> _EXERCISE DESCRIPTION_
Lines holding the string "your" are the ones to copy from this listing.

> _ENTRIES SHOWN_
--*--
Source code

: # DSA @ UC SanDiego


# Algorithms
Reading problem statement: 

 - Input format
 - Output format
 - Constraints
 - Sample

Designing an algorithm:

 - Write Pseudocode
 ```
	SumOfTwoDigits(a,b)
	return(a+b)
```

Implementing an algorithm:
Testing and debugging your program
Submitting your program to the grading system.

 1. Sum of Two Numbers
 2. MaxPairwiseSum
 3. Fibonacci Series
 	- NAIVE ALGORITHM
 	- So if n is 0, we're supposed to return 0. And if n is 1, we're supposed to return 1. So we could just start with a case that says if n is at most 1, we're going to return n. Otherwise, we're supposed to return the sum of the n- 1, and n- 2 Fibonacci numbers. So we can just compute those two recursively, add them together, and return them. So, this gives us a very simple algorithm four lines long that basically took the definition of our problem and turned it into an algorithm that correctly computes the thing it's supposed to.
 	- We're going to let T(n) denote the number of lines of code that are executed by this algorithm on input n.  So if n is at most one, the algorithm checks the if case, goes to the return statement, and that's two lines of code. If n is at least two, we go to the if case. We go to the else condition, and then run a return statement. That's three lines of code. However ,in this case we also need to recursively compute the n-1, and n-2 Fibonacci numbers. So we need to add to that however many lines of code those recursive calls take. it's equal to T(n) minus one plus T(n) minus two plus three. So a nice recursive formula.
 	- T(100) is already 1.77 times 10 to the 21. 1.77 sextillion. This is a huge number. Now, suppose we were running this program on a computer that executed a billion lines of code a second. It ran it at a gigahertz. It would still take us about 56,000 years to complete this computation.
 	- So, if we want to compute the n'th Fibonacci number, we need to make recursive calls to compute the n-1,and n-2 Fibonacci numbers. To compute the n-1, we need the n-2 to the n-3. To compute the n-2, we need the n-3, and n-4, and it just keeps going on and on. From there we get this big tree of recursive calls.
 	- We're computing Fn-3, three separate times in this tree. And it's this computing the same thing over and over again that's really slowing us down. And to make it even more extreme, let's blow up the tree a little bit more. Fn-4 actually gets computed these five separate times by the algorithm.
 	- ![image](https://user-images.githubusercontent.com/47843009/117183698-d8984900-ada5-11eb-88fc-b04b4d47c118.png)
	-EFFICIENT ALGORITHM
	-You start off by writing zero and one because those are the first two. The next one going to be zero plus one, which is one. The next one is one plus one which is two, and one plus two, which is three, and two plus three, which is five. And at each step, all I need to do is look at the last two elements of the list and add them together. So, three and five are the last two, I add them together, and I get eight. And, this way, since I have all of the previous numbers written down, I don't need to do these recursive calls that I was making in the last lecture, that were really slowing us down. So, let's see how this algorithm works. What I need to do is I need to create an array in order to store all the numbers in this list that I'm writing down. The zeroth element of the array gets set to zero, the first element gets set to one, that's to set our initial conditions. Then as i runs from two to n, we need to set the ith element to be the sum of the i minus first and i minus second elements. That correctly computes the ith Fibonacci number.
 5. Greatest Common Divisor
--*--
> _RESULT BELOW_
Testing and debugging your program
Submitting your program to the grading system.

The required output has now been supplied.